I discovered as last week passed that, well, I don’t want to be sad this week either. I just don’t. This whole entire year I’ve grieved Nate, and I can grieve him any time I want to. If I feel like being sad, I will. But right now, I don’t want to. I want to love and laugh instead. So I’m going to. I’ve decided that the 27th doesn’t have to be a bad day just because it is supposed to be. It is, after all, also the first day that Nathan ever went to Heaven. He knows I still miss him, but I want to laugh. He’s laughing.

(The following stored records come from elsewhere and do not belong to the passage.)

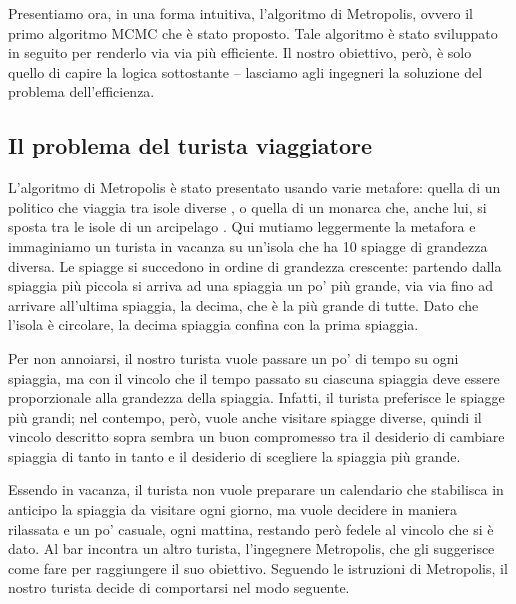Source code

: Presentiamo ora, in una forma intuitiva, l'algoritmo di Metropolis, ovvero il primo algoritmo MCMC che è stato proposto.
Tale algoritmo è stato  sviluppato in seguito per renderlo via via più efficiente.
Il nostro obiettivo, però, è solo quello di capire la logica sottostante -- lasciamo agli ingegneri la soluzione del problema dell'efficienza.


\subsection{Il problema del turista viaggiatore}
\label{sec:turista_viagg}

L'algoritmo di Metropolis è stato presentato usando varie metafore: quella di un politico che viaggia tra isole diverse \citep{doing_bayesian_data_an}, o quella di un monarca che, anche lui, si sposta tra le isole di un arcipelago \citep{stat_rethinking}.
Qui mutiamo leggermente la metafora e immaginiamo un turista in vacanza su un'isola che ha 10 spiagge di grandezza diversa.
Le spiagge si succedono in ordine di grandezza crescente: partendo dalla spiaggia più piccola si arriva ad una spiaggia un po' più grande, via via fino ad arrivare all'ultima spiaggia, la decima, che è la più grande di tutte.  
Dato che l'isola è circolare, la decima spiaggia confina con la prima spiaggia.

Per non annoiarsi, il nostro turista vuole passare un po' di tempo su ogni spiaggia, ma con il vincolo che il tempo passato su ciascuna spiaggia deve essere proporzionale alla grandezza della spiaggia.  
Infatti, il turista preferisce le spiagge più grandi; nel contempo, però, vuole anche visitare spiagge diverse, quindi il vincolo descritto sopra sembra un buon compromesso tra il desiderio di cambiare spiaggia di tanto in tanto e il desiderio di scegliere la spiaggia più grande.

Essendo in vacanza, il turista non vuole preparare un calendario che stabilisca in anticipo la spiaggia da visitare ogni giorno, ma vuole decidere in maniera rilassata e un po' casuale, ogni mattina, restando però fedele al vincolo che si è dato.
Al bar incontra un altro turista, l'ingegnere Metropolis, che gli suggerisce come fare per raggiungere il suo obiettivo.
Seguendo le istruzioni di Metropolis, il nostro turista decide di comportarsi nel modo seguente.


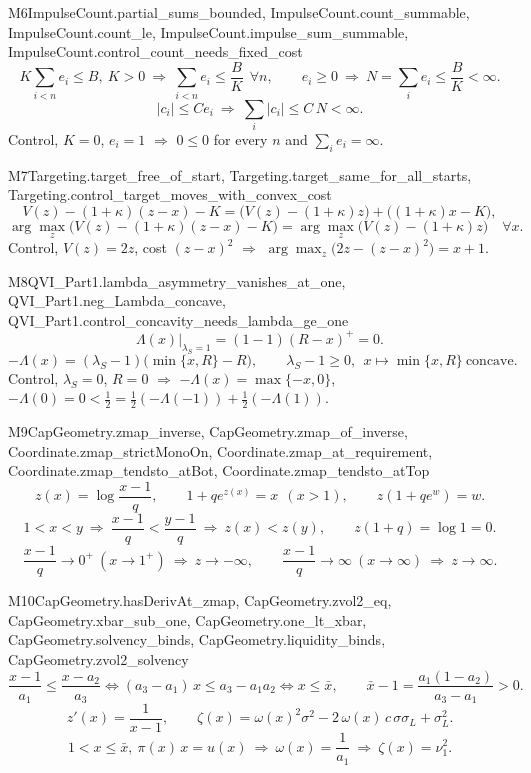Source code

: \begin{mproof}{M6}{ImpulseCount.partial_sums_bounded, ImpulseCount.count_summable, ImpulseCount.count_le, ImpulseCount.impulse_sum_summable, ImpulseCount.control_count_needs_fixed_cost}
\[ K\sum_{i<n}e_i\le B,\ K>0\ \Rightarrow\ \sum_{i<n}e_i\le\frac BK\ \ \forall n,\qquad e_i\ge0\ \Rightarrow\ N=\sum_ie_i\le\frac BK<\infty . \]
\[ |c_i|\le Ce_i\ \Rightarrow\ \sum_i|c_i|\le C\,N<\infty . \]
Control, $K=0$, $e_i=1$ $\Rightarrow$ $0\le0$ for every $n$ and $\sum_ie_i=\infty$.
\end{mproof}

\begin{mproof}{M7}{Targeting.target_free_of_start, Targeting.target_same_for_all_starts, Targeting.control_target_moves_with_convex_cost}
\[ V(z)-(1+\kappa)(z-x)-K=\big(V(z)-(1+\kappa)z\big)+\big((1+\kappa)x-K\big), \]
\[ \arg\max_z\big(V(z)-(1+\kappa)(z-x)-K\big)=\arg\max_z\big(V(z)-(1+\kappa)z\big)\quad\forall x . \]
Control, $V(z)=2z$, cost $(z-x)^2$ $\Rightarrow$ $\arg\max_z\big(2z-(z-x)^2\big)=x+1$.
\end{mproof}

\begin{mproof}{M8}{QVI_Part1.lambda_asymmetry_vanishes_at_one, QVI_Part1.neg_Lambda_concave, QVI_Part1.control_concavity_needs_lambda_ge_one}
\[ \Lambda(x)\big|_{\lambda_S=1}=(1-1)(R-x)^+=0 . \]
\[ -\Lambda(x)=(\lambda_S-1)\big(\min\{x,R\}-R\big),\qquad \lambda_S-1\ge0,\ \ x\mapsto\min\{x,R\}\ \text{concave} . \]
Control, $\lambda_S=0$, $R=0$ $\Rightarrow$ $-\Lambda(x)=\max\{-x,0\}$, $-\Lambda(0)=0<\tfrac12=\tfrac12(-\Lambda(-1))+\tfrac12(-\Lambda(1))$.
\end{mproof}

\begin{mproof}{M9}{CapGeometry.zmap_inverse, CapGeometry.zmap_of_inverse, Coordinate.zmap_strictMonoOn, Coordinate.zmap_at_requirement, Coordinate.zmap_tendsto_atBot, Coordinate.zmap_tendsto_atTop}
\[ z(x)=\log\frac{x-1}{q},\qquad 1+qe^{z(x)}=x\ \ (x>1),\qquad z(1+qe^{w})=w . \]
\[ 1<x<y\ \Rightarrow\ \frac{x-1}{q}<\frac{y-1}{q}\ \Rightarrow\ z(x)<z(y),\qquad z(1+q)=\log1=0 . \]
\[ \frac{x-1}{q}\to0^+\ (x\to1^+)\ \Rightarrow\ z\to-\infty,\qquad \frac{x-1}{q}\to\infty\ (x\to\infty)\ \Rightarrow\ z\to\infty . \]
\end{mproof}

\begin{mproof}{M10}{CapGeometry.hasDerivAt_zmap, CapGeometry.zvol2_eq, CapGeometry.xbar_sub_one, CapGeometry.one_lt_xbar, CapGeometry.solvency_binds, CapGeometry.liquidity_binds, CapGeometry.zvol2_solvency}
\[ \frac{x-1}{a_1}\le\frac{x-a_2}{a_3}\iff(a_3-a_1)\,x\le a_3-a_1a_2\iff x\le\bar x,\qquad \bar x-1=\frac{a_1(1-a_2)}{a_3-a_1}>0 . \]
\[ z'(x)=\frac{1}{x-1},\qquad \zeta(x)=\omega(x)^2\sigma^2-2\,\omega(x)\,c\,\sigma\sigma_L+\sigma_L^2 . \]
\[ 1<x\le\bar x,\ \pi(x)\,x=u(x)\ \Rightarrow\ \omega(x)=\frac{1}{a_1}\ \Rightarrow\ \zeta(x)=\nu_1^2. \]
\end{mproof}

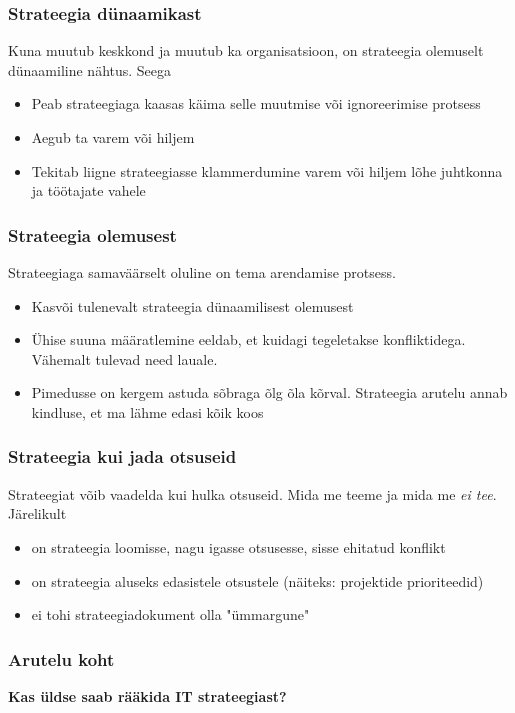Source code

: \begin{frame}[fragile]
  \frametitle{Strateegia dünaamikast}
  Kuna muutub keskkond ja muutub ka organisatsioon, on strateegia olemuselt dünaamiline nähtus. Seega
	\begin{itemize}
		\item Peab strateegiaga kaasas käima selle muutmise või ignoreerimise protsess
		\item Aegub ta varem või hiljem
		\item Tekitab liigne strateegiasse klammerdumine varem või hiljem lõhe juhtkonna ja töötajate vahele
	\end{itemize}
\end{frame}

\begin{frame}[fragile]
  \frametitle{Strateegia olemusest}
  Strateegiaga samaväärselt oluline on tema arendamise protsess. 
	\begin{itemize}
		\item Kasvõi tulenevalt strateegia dünaamilisest olemusest
		\item Ühise suuna määratlemine eeldab, et kuidagi tegeletakse konfliktidega. Vähemalt tulevad need lauale.
		\item Pimedusse on kergem astuda sõbraga õlg õla kõrval. Strateegia arutelu annab kindluse, et ma lähme edasi kõik koos
	\end{itemize}
\end{frame}

\begin{frame}[fragile]
  \frametitle{Strateegia kui jada otsuseid}
	Strateegiat võib vaadelda kui hulka otsuseid. Mida me teeme ja mida me \emph{ei tee}. Järelikult
	\begin{itemize}
		\item on strateegia loomisse, nagu igasse otsusesse, sisse ehitatud konflikt
		\item on strateegia aluseks edasistele otsustele (näiteks: projektide prioriteedid)
		\item ei tohi strateegiadokument olla "ümmargune"
	\end{itemize}
\end{frame}


\begin{frame}[fragile]
  \frametitle{Arutelu koht}
		\begin{center}
			\textbf{Kas üldse saab rääkida IT strateegiast?}
		\end{center}
\end{frame}

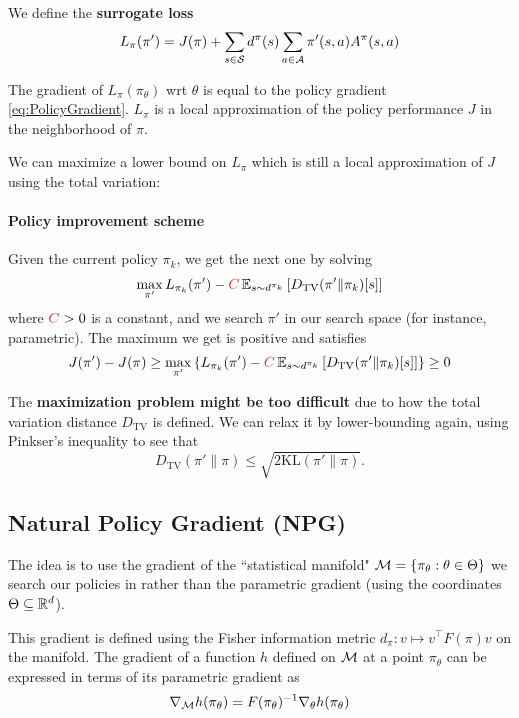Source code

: \documentclass[../course-notes.tex]{subfiles}
\begin{document}
We define the \textbf{\bluefont surrogate loss}
\begin{equation}
	L_\pi(\pi') = J(\pi) + \sum_{s\in\mathcal{S}} d^\pi(s) \sum_{a\in\mathcal{A}} \pi'(s,a)	A^\pi(s,a)
\end{equation}

The gradient of $L_\pi(\pi_\theta)$ wrt $\theta$ is equal to the policy gradient \eqref{eq:PolicyGradient}. $L_\pi$ is a local approximation of the policy performance $J$ in the neighborhood of $\pi$.

We can maximize a lower bound on $L_\pi$ which is still a local approximation of $J$ using the total variation:

\paragraph{Policy improvement scheme} Given the current policy $\pi_k$, we get the next one by solving
\[
	\max_{\pi'} L_{\pi_k}(\pi') - {\redfont C}
	\EE_{s\sim d^{\pi_k}}\left[
	D_{\mathrm{TV}}(\pi' \| \pi_k)[s]
	\right]
\]
where ${\redfont C} > 0$ is a constant, and we search $\pi'$ in our search space (for instance, parametric). The maximum we get is positive and satisfies
\[
	J(\pi') - J(\pi) \geq
	\max_{\pi'} \left\{ L_{\pi_k}(\pi') - {\redfont C}
	\EE_{s\sim d^{\pi_k}}\left[
	D_{\mathrm{TV}}(\pi' \| \pi_k)[s]
	\right] \right\}
	\geq 0
\]

The \textbf{\redfont maximization problem might be too difficult} due to how the total variation distance $D_\mathrm{TV}$ is defined. We can relax it by lower-bounding again, using Pinkser's inequality to see that
\[
	D_\mathrm{TV}(\pi'\|\pi) \leq \sqrt{2\mathrm{KL}(\pi'\|\pi)}.
\]


\subsection{Natural Policy Gradient (NPG)}

The idea is to use the gradient of the ``statistical manifold" $\mathcal{M} = \{\pi_\theta:\theta\in\Theta\}$ we search our policies in rather than the parametric gradient (using the coordinates $\Theta \subseteq \mathbb{R}^d$).

This gradient is defined using the Fisher information metric $d_{\pi}:v \mapsto v^\intercal F(\pi) v$ on the manifold. The gradient of a function $h$ defined on $\mathcal{M}$ at a point $\pi_\theta$ can be expressed in terms of its parametric gradient as
\[
	\nabla_{\mathcal{M}} h(\pi_\theta) = F(\pi_\theta)^{-1}\nabla_\theta h(\pi_\theta)
\]
\end{document}
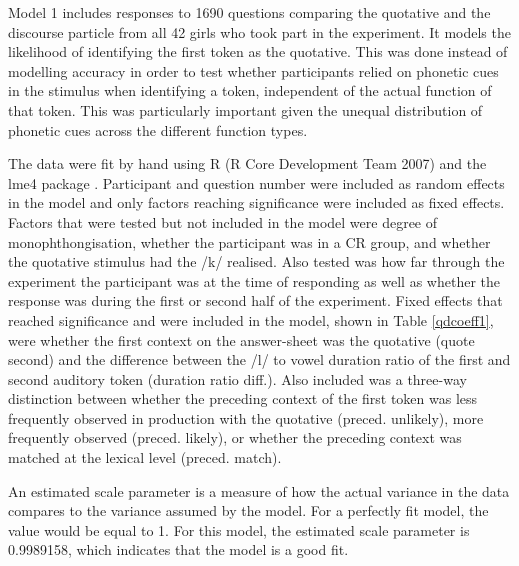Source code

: Model 1 includes responses to 1690 questions comparing the quotative and the discourse particle from all 42 girls who took part in the experiment.  It models the likelihood of identifying the first token as the quotative.  This was done instead of modelling accuracy in order to test whether participants relied on phonetic cues in the stimulus when identifying a token, independent of the actual function of that token.  This was particularly important given the unequal distribution of phonetic cues across the different function types.

The data were fit by hand using R (R Core Development Team 2007) and the lme4 package \cite{lme4}.   Participant and question num\-ber were in\-cluded as ran\-dom effects in the mo\-del and only factors reaching significance were included as fixed effects.  Fac\-tors that were test\-ed but not in\-cluded in the mo\-del were de\-gree of mo\-noph\-thong\-isa\-tion, whether the participant was in a CR group, and whether the quotative stimulus had the /k/ realised.  Also tested was how far through the experiment the participant was at the time of responding as well as whether the response was during the first or second half of the experiment.  Fixed effects that reached significance and were included in the model, shown in Table \ref{qdcoeff1}, were whether the first context on the answer-sheet was the quotative (quote second) and the difference between the /l/ to vowel duration ratio of the first and second auditory token (duration ratio diff.).  Also included was a three-way distinction between whether the preceding context of the first token was less frequently observed in production with the quotative (preced. unlikely), more frequently observed (preced. likely), or whether the preceding context was matched at the lexical level (preced. match).  

An estimated scale parameter is a measure of how the actual variance in the data compares to the variance assumed by the model. For a perfectly fit model, the value would be equal to 1.  For this model, the estimated scale parameter is 0.9989158, which indicates that the model is a good fit. 

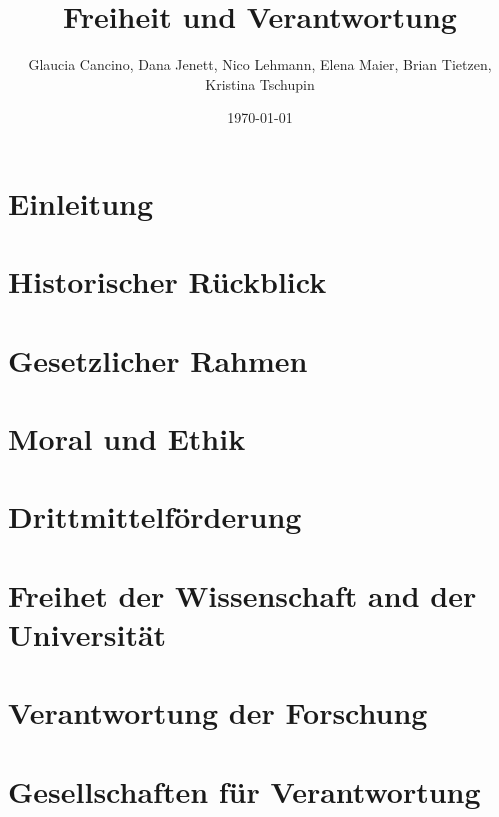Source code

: \documentclass[12pt]{beamer}
\begin{document}
\title{Freiheit und Verantwortung} 
\author[]{Glaucia Cancino, Dana Jenett, Nico Lehmann, Elena Maier, Brian Tietzen, Kristina Tschupin}

\date{\today} 

\frame{\titlepage}




\section{Einleitung}


\section{Historischer Rückblick}


\section{Gesetzlicher Rahmen}


\section{Moral und Ethik}


\section{Drittmittelförderung}


\section{Freihet der Wissenschaft and der Universität}


\section{Verantwortung der Forschung}


\section{Gesellschaften für Verantwortung}



\printbibliography
\end{document}

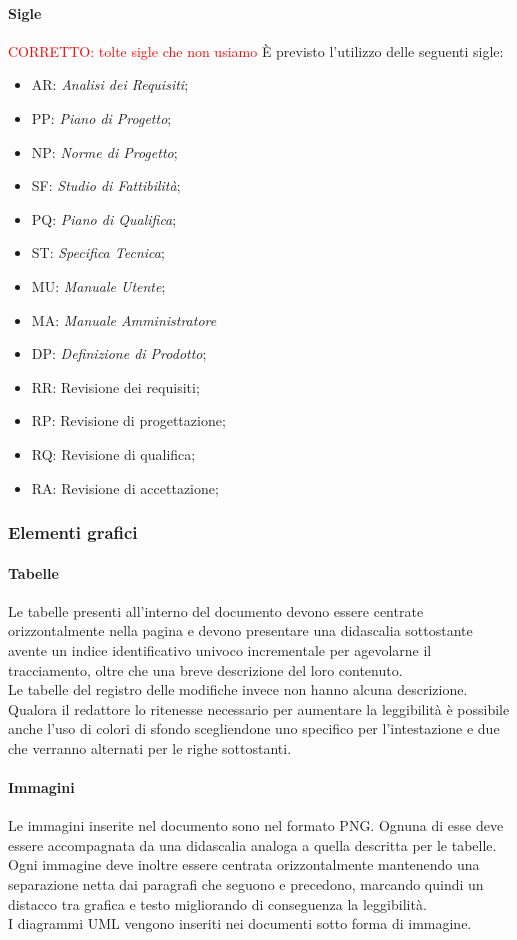 		\paragraph{Sigle} \Spazio
		\textcolor{red}{CORRETTO: tolte sigle che non usiamo}
		È previsto l’utilizzo delle seguenti sigle:
		\begin{itemize}
			\item AR: \textit{Analisi dei Requisiti};
			\item PP: \textit{Piano di Progetto};
			\item NP: \textit{Norme di Progetto};
			\item SF: \textit{Studio di Fattibilità};
			\item PQ: \textit{Piano di Qualifica};
			\item ST: \textit{Specifica Tecnica};
			\item MU: \textit{Manuale Utente};	
			\item MA: \textit{Manuale Amministratore}
			\item DP: \textit{Definizione di Prodotto};
			\item RR: Revisione dei requisiti;
			\item RP: Revisione di progettazione;
			\item RQ: Revisione di qualifica;
			\item RA: Revisione di accettazione;
		\end{itemize}
		
	\subsubsection{Elementi grafici}
		\paragraph{Tabelle}\Spazio
		Le tabelle presenti all'interno del documento devono essere centrate orizzontalmente nella pagina e devono presentare una didascalia sottostante avente un indice identificativo univoco incrementale per agevolarne il tracciamento, oltre che una breve descrizione del loro contenuto.\\
		Le tabelle del registro delle modifiche invece non hanno alcuna descrizione.
Qualora il redattore lo ritenesse necessario per aumentare la leggibilità è possibile anche l'uso di colori di sfondo scegliendone uno specifico per l'intestazione e due che verranno alternati per le righe sottostanti.

		\paragraph{Immagini}\Spazio
		Le immagini inserite nel documento sono nel formato PNG. Ognuna di esse deve essere accompagnata da una didascalia analoga a quella descritta per le tabelle. \\
		Ogni immagine deve inoltre essere centrata orizzontalmente mantenendo una separazione netta dai paragrafi che seguono e precedono, marcando quindi un distacco tra grafica e testo migliorando di conseguenza la leggibilità. \\
		I diagrammi UML vengono inseriti nei documenti sotto forma di immagine.
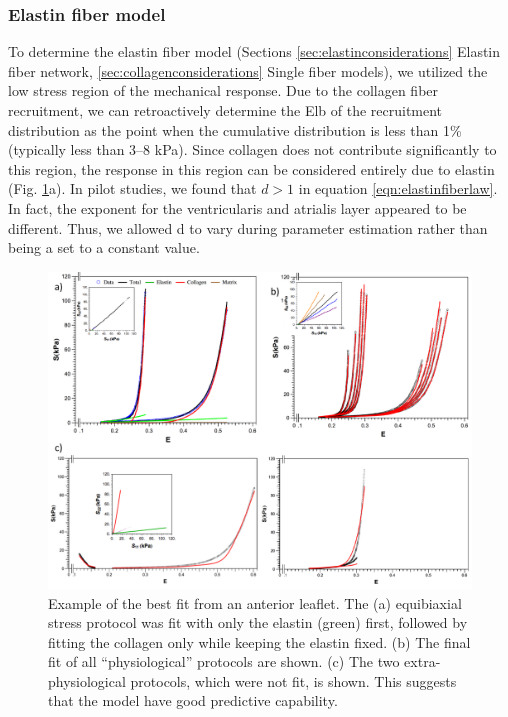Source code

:\subsubsection{Elastin fiber model} \label{c2:sec:elastinfibermodel}

    To determine the elastin fiber model (Sections \ref{sec:elastinconsiderations} Elastin fiber network, \ref{sec:collagenconsiderations} Single fiber models), we utilized the low stress region of the mechanical response. Due to the collagen fiber recruitment, we can retroactively determine the Elb of the recruitment distribution as the point when the cumulative distribution is less than 1\% (typically less than 3–8 kPa). Since collagen does not contribute significantly to this region, the response in this region can be considered entirely due to elastin (Fig. \ref{c2:fig:4}a). In pilot studies, we found that $d>1$ in equation \ref{eqn:elastinfiberlaw}. In fact, the exponent for the ventricularis and atrialis layer appeared to be different. Thus, we allowed d to vary during parameter estimation rather than being a set to a constant value.


\begin{figure}
\centering
\includegraphics[width=\textwidth]{Images/chapter2/figure4.pdf}
\caption{Example of the best fit from an anterior leaflet. The (a) equibiaxial stress protocol was fit with only the elastin (green) first, followed by fitting the collagen only while keeping the elastin fixed. (b) The final fit of all “physiological” protocols are shown. (c) The two extra-physiological protocols, which were not fit, is shown. This suggests that the model have good predictive capability.}
\label{c2:fig:4}
\end{figure}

So, I’m not hanging around my house this week. I’m going back to the farm, because both Jack and I loved it there. We can milk goats, make “maaa-a-a-a” noises at them, play the guitar, dig stuff up, rise when the sun rises. You know, all that farm-y kind of stuff. Maybe I’ll wear dresses when I’m digging in the dirt (with jeans and maybe long underwear on underneath, because it’s COLD here now). Girls should wear dresses more. It’s the article of clothing that we get to ourselves. Well, besides bras and girl underwear, but you can’t (or should I say, shouldn’t) see those. So, dresses in the dirt it is. That makes me happy. Maybe everyone on the farm will want to play Monopoly, too. Maybe they won’t. If they do, we’ll play. If not, Jack and I will make our own fun. Ha. I will not be sad because I am forced to be. I will change the rules on my own grief.
Happiness is, after all, a choice.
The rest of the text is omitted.